The problem: Copy out the entries exactly, from the first line to the last.

Given records:

────────────────────────────────────────

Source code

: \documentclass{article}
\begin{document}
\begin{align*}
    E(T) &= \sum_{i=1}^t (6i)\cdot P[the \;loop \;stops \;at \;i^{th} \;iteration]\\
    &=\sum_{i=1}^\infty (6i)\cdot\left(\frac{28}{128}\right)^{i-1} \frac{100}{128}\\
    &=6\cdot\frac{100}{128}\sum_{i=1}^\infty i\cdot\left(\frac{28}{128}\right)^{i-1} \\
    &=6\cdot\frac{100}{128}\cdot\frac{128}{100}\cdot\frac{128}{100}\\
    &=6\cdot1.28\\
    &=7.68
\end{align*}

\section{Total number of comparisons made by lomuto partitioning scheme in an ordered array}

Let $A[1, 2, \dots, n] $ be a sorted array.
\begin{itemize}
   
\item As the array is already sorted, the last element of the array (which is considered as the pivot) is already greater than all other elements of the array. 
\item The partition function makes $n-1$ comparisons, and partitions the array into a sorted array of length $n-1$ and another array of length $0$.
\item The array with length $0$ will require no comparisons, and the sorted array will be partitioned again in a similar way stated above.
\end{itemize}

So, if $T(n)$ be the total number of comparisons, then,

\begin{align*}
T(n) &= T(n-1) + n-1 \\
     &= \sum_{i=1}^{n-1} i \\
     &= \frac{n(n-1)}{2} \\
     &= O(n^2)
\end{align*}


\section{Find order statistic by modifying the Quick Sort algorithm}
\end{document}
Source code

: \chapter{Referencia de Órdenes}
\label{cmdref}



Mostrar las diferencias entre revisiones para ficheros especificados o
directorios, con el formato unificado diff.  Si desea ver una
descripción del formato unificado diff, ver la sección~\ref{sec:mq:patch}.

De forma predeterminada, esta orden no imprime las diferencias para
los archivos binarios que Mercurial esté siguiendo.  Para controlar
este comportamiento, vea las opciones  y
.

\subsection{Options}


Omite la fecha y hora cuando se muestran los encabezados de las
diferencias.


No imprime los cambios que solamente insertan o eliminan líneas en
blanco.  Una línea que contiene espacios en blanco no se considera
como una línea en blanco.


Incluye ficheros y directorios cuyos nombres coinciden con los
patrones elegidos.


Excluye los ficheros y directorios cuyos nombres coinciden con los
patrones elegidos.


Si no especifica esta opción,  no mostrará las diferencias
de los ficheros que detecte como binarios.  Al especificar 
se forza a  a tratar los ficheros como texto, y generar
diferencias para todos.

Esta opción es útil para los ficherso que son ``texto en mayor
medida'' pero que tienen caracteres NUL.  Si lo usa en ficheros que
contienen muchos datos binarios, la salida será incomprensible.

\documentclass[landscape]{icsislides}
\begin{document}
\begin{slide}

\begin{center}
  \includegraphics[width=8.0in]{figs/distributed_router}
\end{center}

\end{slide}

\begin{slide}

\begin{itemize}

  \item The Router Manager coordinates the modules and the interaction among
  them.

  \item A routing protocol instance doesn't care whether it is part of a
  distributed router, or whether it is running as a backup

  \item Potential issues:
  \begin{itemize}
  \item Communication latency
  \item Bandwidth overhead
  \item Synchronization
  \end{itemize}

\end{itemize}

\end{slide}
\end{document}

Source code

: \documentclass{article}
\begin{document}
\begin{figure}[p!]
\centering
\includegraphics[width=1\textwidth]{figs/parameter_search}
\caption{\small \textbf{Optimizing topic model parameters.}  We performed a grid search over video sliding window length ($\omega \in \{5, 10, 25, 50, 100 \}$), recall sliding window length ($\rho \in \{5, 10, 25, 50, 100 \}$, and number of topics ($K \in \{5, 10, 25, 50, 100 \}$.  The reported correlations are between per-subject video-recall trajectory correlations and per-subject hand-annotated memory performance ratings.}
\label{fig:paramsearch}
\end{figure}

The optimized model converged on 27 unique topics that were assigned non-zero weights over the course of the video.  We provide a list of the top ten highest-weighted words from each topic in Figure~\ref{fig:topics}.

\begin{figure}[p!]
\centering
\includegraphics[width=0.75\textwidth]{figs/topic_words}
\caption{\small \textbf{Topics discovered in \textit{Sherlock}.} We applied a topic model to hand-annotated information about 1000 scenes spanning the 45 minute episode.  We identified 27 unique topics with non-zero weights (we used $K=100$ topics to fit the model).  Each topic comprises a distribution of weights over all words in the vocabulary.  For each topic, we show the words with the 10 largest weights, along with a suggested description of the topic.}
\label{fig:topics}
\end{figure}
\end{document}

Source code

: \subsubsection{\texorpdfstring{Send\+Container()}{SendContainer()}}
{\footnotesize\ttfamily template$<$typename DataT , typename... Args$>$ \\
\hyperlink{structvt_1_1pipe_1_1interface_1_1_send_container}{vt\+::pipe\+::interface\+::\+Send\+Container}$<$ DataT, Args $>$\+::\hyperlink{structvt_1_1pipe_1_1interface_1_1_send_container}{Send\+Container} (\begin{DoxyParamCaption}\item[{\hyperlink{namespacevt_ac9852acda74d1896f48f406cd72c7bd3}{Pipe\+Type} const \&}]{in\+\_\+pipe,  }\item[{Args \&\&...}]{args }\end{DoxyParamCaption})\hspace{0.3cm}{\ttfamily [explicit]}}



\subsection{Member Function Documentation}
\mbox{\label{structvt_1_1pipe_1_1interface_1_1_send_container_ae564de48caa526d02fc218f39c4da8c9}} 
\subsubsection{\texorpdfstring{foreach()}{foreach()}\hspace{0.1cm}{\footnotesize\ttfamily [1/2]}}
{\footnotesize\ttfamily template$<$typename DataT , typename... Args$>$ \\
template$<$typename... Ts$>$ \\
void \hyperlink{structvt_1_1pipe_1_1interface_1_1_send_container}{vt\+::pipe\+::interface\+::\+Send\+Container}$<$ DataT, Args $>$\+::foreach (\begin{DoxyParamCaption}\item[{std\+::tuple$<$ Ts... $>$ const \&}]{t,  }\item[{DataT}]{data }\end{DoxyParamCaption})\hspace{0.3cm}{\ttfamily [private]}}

────────────────────────────────────────

Answer to this task:
Source code

: \documentclass{article}
\begin{document}
\begin{align*}
    E(T) &= \sum_{i=1}^t (6i)\cdot P[the \;loop \;stops \;at \;i^{th} \;iteration]\\
    &=\sum_{i=1}^\infty (6i)\cdot\left(\frac{28}{128}\right)^{i-1} \frac{100}{128}\\
    &=6\cdot\frac{100}{128}\sum_{i=1}^\infty i\cdot\left(\frac{28}{128}\right)^{i-1} \\
    &=6\cdot\frac{100}{128}\cdot\frac{128}{100}\cdot\frac{128}{100}\\
    &=6\cdot1.28\\
    &=7.68
\end{align*}

\section{Total number of comparisons made by lomuto partitioning scheme in an ordered array}

Let $A[1, 2, \dots, n] $ be a sorted array.
\begin{itemize}
   
\item As the array is already sorted, the last element of the array (which is considered as the pivot) is already greater than all other elements of the array. 
\item The partition function makes $n-1$ comparisons, and partitions the array into a sorted array of length $n-1$ and another array of length $0$.
\item The array with length $0$ will require no comparisons, and the sorted array will be partitioned again in a similar way stated above.
\end{itemize}

So, if $T(n)$ be the total number of comparisons, then,

\begin{align*}
T(n) &= T(n-1) + n-1 \\
     &= \sum_{i=1}^{n-1} i \\
     &= \frac{n(n-1)}{2} \\
     &= O(n^2)
\end{align*}


\section{Find order statistic by modifying the Quick Sort algorithm}
\end{document}
Source code

: \chapter{Referencia de Órdenes}
\label{cmdref}



Mostrar las diferencias entre revisiones para ficheros especificados o
directorios, con el formato unificado diff.  Si desea ver una
descripción del formato unificado diff, ver la sección~\ref{sec:mq:patch}.

De forma predeterminada, esta orden no imprime las diferencias para
los archivos binarios que Mercurial esté siguiendo.  Para controlar
este comportamiento, vea las opciones  y
.

\subsection{Options}


Omite la fecha y hora cuando se muestran los encabezados de las
diferencias.


No imprime los cambios que solamente insertan o eliminan líneas en
blanco.  Una línea que contiene espacios en blanco no se considera
como una línea en blanco.


Incluye ficheros y directorios cuyos nombres coinciden con los
patrones elegidos.


Excluye los ficheros y directorios cuyos nombres coinciden con los
patrones elegidos.


Si no especifica esta opción,  no mostrará las diferencias
de los ficheros que detecte como binarios.  Al especificar 
se forza a  a tratar los ficheros como texto, y generar
diferencias para todos.

Esta opción es útil para los ficherso que son ``texto en mayor
medida'' pero que tienen caracteres NUL.  Si lo usa en ficheros que
contienen muchos datos binarios, la salida será incomprensible.

\documentclass[landscape]{icsislides}
\begin{document}
\begin{slide}

\begin{center}
  \includegraphics[width=8.0in]{figs/distributed_router}
\end{center}

\end{slide}

\begin{slide}

\begin{itemize}

  \item The Router Manager coordinates the modules and the interaction among
  them.

  \item A routing protocol instance doesn't care whether it is part of a
  distributed router, or whether it is running as a backup

  \item Potential issues:
  \begin{itemize}
  \item Communication latency
  \item Bandwidth overhead
  \item Synchronization
  \end{itemize}

\end{itemize}

\end{slide}
\end{document}

Source code

: \documentclass{article}
\begin{document}
\begin{figure}[p!]
\centering
\includegraphics[width=1\textwidth]{figs/parameter_search}
\caption{\small \textbf{Optimizing topic model parameters.}  We performed a grid search over video sliding window length ($\omega \in \{5, 10, 25, 50, 100 \}$), recall sliding window length ($\rho \in \{5, 10, 25, 50, 100 \}$, and number of topics ($K \in \{5, 10, 25, 50, 100 \}$.  The reported correlations are between per-subject video-recall trajectory correlations and per-subject hand-annotated memory performance ratings.}
\label{fig:paramsearch}
\end{figure}

The optimized model converged on 27 unique topics that were assigned non-zero weights over the course of the video.  We provide a list of the top ten highest-weighted words from each topic in Figure~\ref{fig:topics}.

\begin{figure}[p!]
\centering
\includegraphics[width=0.75\textwidth]{figs/topic_words}
\caption{\small \textbf{Topics discovered in \textit{Sherlock}.} We applied a topic model to hand-annotated information about 1000 scenes spanning the 45 minute episode.  We identified 27 unique topics with non-zero weights (we used $K=100$ topics to fit the model).  Each topic comprises a distribution of weights over all words in the vocabulary.  For each topic, we show the words with the 10 largest weights, along with a suggested description of the topic.}
\label{fig:topics}
\end{figure}
\end{document}

Source code

: \subsubsection{\texorpdfstring{Send\+Container()}{SendContainer()}}
{\footnotesize\ttfamily template$<$typename DataT , typename... Args$>$ \\
\hyperlink{structvt_1_1pipe_1_1interface_1_1_send_container}{vt\+::pipe\+::interface\+::\+Send\+Container}$<$ DataT, Args $>$\+::\hyperlink{structvt_1_1pipe_1_1interface_1_1_send_container}{Send\+Container} (\begin{DoxyParamCaption}\item[{\hyperlink{namespacevt_ac9852acda74d1896f48f406cd72c7bd3}{Pipe\+Type} const \&}]{in\+\_\+pipe,  }\item[{Args \&\&...}]{args }\end{DoxyParamCaption})\hspace{0.3cm}{\ttfamily [explicit]}}



\subsection{Member Function Documentation}
\mbox{\label{structvt_1_1pipe_1_1interface_1_1_send_container_ae564de48caa526d02fc218f39c4da8c9}} 
\subsubsection{\texorpdfstring{foreach()}{foreach()}\hspace{0.1cm}{\footnotesize\ttfamily [1/2]}}
{\footnotesize\ttfamily template$<$typename DataT , typename... Args$>$ \\
template$<$typename... Ts$>$ \\
void \hyperlink{structvt_1_1pipe_1_1interface_1_1_send_container}{vt\+::pipe\+::interface\+::\+Send\+Container}$<$ DataT, Args $>$\+::foreach (\begin{DoxyParamCaption}\item[{std\+::tuple$<$ Ts... $>$ const \&}]{t,  }\item[{DataT}]{data }\end{DoxyParamCaption})\hspace{0.3cm}{\ttfamily [private]}}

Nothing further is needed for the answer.